Classic Billy Wilder film noir, part scripted by Raymond Chandler and based on the novel by James M. Cain. An insurance salesman, Walter Neff (Fred MacMurray) gets involved in a plot with the wife of one of his clients, Phyllis Dietrichson (Barbara Stanwyck) to kill her husband and claim accident insurance against his death. "Double indemnity" is a clause in the policy that pays out double in certain unlikely scenarios, such as death on a train.
The story is narrated in retrospect by Walter Neff, confessing his involvement by recording a memo to his claims manager Barton Keyes (Edward G. Robinson). The dialogue is snappy and stylized, hard and witty - if delivered a little woodenly, especially by MacMurray.

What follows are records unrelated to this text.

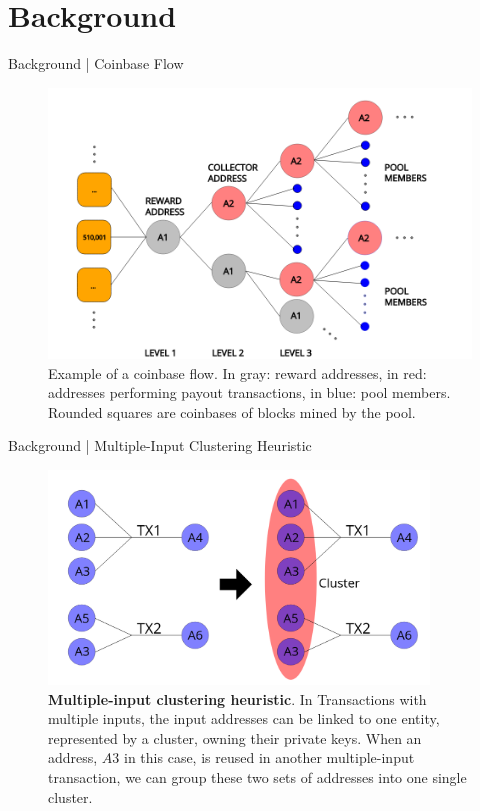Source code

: \documentclass[10pt]{beamer}
\begin{document}
\section{Background} 
\begin{frame}[fragile]{Background | Coinbase Flow}
    \begin{figure}
        \includegraphics[width=.8\textwidth]{images/flow_BTCcom_example1.png}
        \caption{Example of a coinbase flow. In gray: reward addresses, in red: addresses performing payout transactions, in blue: pool members. Rounded squares are coinbases of blocks mined by the pool.}
        \label{fig:btccom_flow}
    \end{figure}
\end{frame}

\begin{frame}[fragile]{Background | Multiple-Input Clustering Heuristic}
    \begin{figure}
        \centering
        \includegraphics[width=0.9\textwidth]{images/clustering.png}
        \caption{\textbf{Multiple-input clustering heuristic}. In Transactions with multiple inputs, the input addresses can be linked to one entity, represented by a cluster, owning their private keys. When an address, $A3$ in this case, is reused in another multiple-input transaction, we can group these two sets of addresses into one single cluster.}
        \label{fig:clustering}
    \end{figure}
\end{frame}
\end{document}
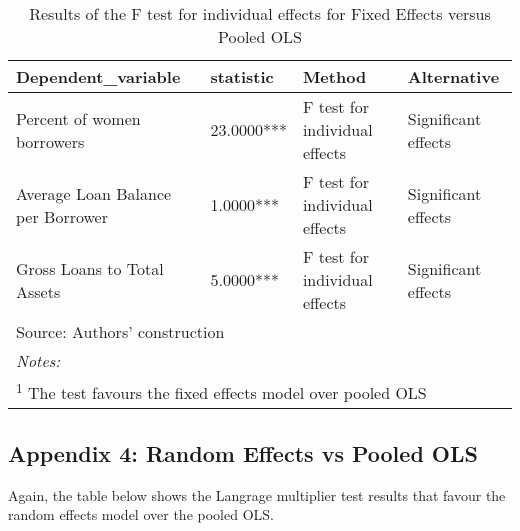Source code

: \documentclass[a4paper,nobind]{templates/ociamthesis}
\begin{document}
\begin{table}

\caption{\label{tab:unnamed-chunk-35}Results of the F test for individual effects for Fixed Effects versus Pooled OLS}
\centering
\begin{tabular}[t]{llll}
\toprule
Dependent\_variable & statistic & Method & Alternative\\
\midrule
Percent of women borrowers & 23.0000*** & F test for individual effects & Significant effects\\
Average Loan Balance per Borrower & 1.0000*** & F test for individual effects & Significant effects\\
Gross Loans to Total Assets & 5.0000*** & F test for individual effects & Significant effects\\
\bottomrule
\multicolumn{4}{l}{\rule{0pt}{1em}Source: Authors' construction}\\
\multicolumn{4}{l}{\rule{0pt}{1em}\textit{Notes: }}\\
\multicolumn{4}{l}{\rule{0pt}{1em}\textsuperscript{1} The test favours the fixed effects model over pooled OLS}\\
\end{tabular}
\end{table}

\newpage

\hypertarget{appendix-4-random-effects-vs-pooled-ols}{%
\subsection{Appendix 4: Random Effects vs Pooled OLS}\label{appendix-4-random-effects-vs-pooled-ols}}

Again, the table below shows the Langrage multiplier test results that favour the random effects model over the pooled OLS.
\end{document}
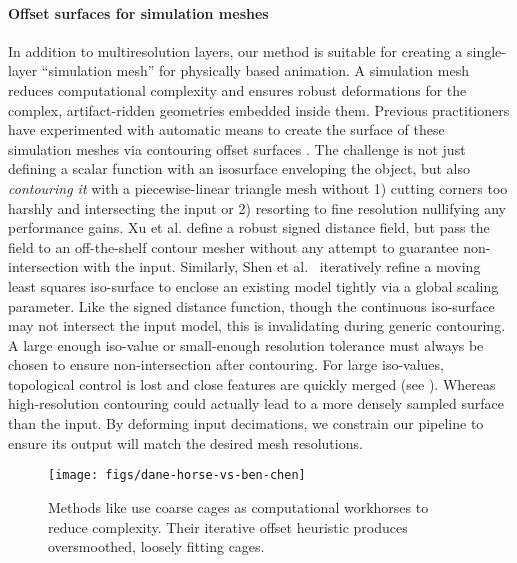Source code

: \paragraph{Offset surfaces for simulation meshes}
In addition to multiresolution layers, our method is suitable for creating a
single-layer ``simulation mesh'' for physically based animation.
%
A simulation mesh reduces computational complexity and ensures robust
deformations for the complex, artifact-ridden geometries embedded inside them.
%
Previous practitioners have experimented with automatic means to create the
surface of these simulation meshes via contouring offset surfaces
\cite{Campen:2010}.
%
The challenge is not just defining a scalar function with an isosurface
enveloping the object, but also \emph{contouring it} with a piecewise-linear
triangle mesh without 1) cutting corners too harshly and intersecting the input
or 2) resorting to fine resolution nullifying any performance gains.
%
Xu et al.  define a robust signed distance field, but
pass the field to an off-the-shelf contour mesher without any attempt to
guarantee non-intersection with the input.
%
Similarly, Shen et al.\  iteratively refine a moving
least squares iso-surface to enclose an existing model tightly via a global
scaling parameter. Like the signed distance function, though the continuous
iso-surface may not intersect the input model, this is invalidating during
generic contouring.
%
A large enough iso-value or small-enough resolution tolerance must always be
chosen to ensure non-intersection after contouring.
%
For large iso-values, topological control is lost and close features are
quickly merged (see ).
%
Whereas high-resolution contouring could actually lead to a more densely sampled
surface than the input.
%
By deforming input decimations, we constrain our pipeline to ensure its output
will match the desired mesh resolutions. 

\begin{figure}
  \texttt{[image: figs/dane-horse-vs-ben-chen]}
  \caption{Methods like \protect\cite{Ben-Chen:2009:SDT} use coarse cages as
  computational workhorses to reduce complexity. Their iterative offset
  heuristic produces oversmoothed, loosely fitting cages.}
  \label{fig:dane-vs-ben-chen}
\end{figure}

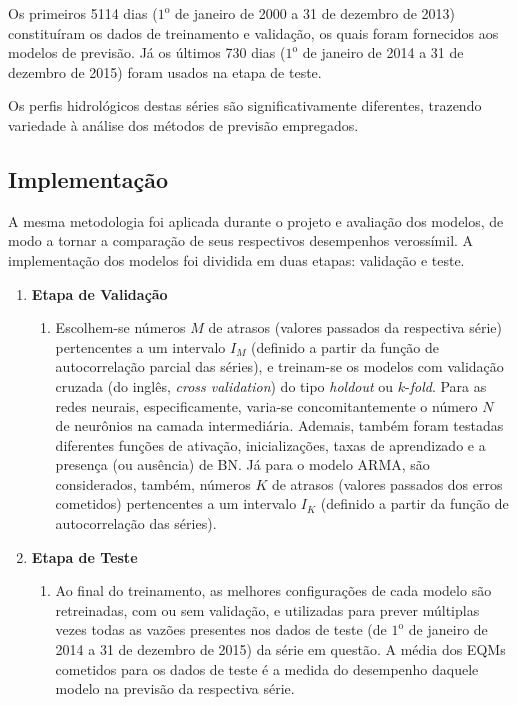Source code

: \documentclass[a4paper]{article}
\begin{document}
\begin{multicols}{2}
    Os primeiros 5114 dias ($1^\text{o}$ de janeiro de 2000 a 31 de dezembro de 2013) constituíram os dados de treinamento e validação, os quais foram fornecidos aos modelos de previsão. Já os últimos 730 dias ($1^\text{o}$ de janeiro de 2014 a 31 de dezembro de 2015) foram usados na etapa de teste.
    
    Os perfis hidrológicos destas séries são significativamente diferentes, trazendo variedade à análise dos métodos de previsão empregados.

\subsection{Implementação}
\label{subsec:implementacao}

    A mesma metodologia foi aplicada durante o projeto e avaliação dos modelos, de modo a tornar a comparação de seus respectivos desempenhos verossímil. A implementação dos modelos foi dividida em duas etapas: validação e teste.
    
\begin{enumerate}[noitemsep]
  \item \textbf{Etapa de Validação}
  \begin{enumerate}[label*=\arabic*.]
    \item Escolhem-se números $M$ de atrasos (valores passados da respectiva série) pertencentes a um intervalo $I_M$ (definido a partir da função de autocorrelação parcial das séries), e treinam-se os modelos com validação cruzada (do inglês, \textit{cross validation}) do tipo \textit{holdout} ou $k$-\textit{fold}. Para as redes neurais, especificamente, varia-se concomitantemente o número $N$ de neurônios na camada intermediária. Ademais, também foram testadas diferentes funções de ativação, inicializações, taxas de aprendizado e a presença (ou ausência) de BN. Já para o modelo ARMA, são considerados, também, números $K$ de atrasos (valores passados dos erros cometidos) pertencentes a um intervalo $I_K$ (definido a partir da função de autocorrelação das séries).
  \end{enumerate}
  \item \textbf{Etapa de Teste}
  \begin{enumerate}[label*=\arabic*.]
    \item Ao final do treinamento, as melhores configurações de cada modelo são retreinadas, com ou sem validação, e utilizadas para prever múltiplas vezes todas as vazões presentes nos dados de teste (de $1^\text{o}$ de janeiro de 2014 a 31 de dezembro de 2015) da série em questão. A média dos EQMs cometidos para os dados de teste é a medida do desempenho daquele modelo na previsão da respectiva série.
  \end{enumerate}
\end{enumerate}
    

\end{multicols}
\end{document}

Neff has a habit of lighting Keyes's cigars for him by flicking a match with his fingers. He smokes heavily himself and has an old-fashioned attitude to "dames" and "babes" and a cock-sure chat-up technique.
The plot is compelling, despite these quaint distractions of mannerism; twisting and wriggling towards the end. Nothing is quite "straight down the line" as Neff keeps saying to Phyllis Dietrichson.
Nugget: what makes this a classic? It's fun and a grand example of its genre. Part of its charm now is that it's dusty and old hat: they don't make 'em like this anymore.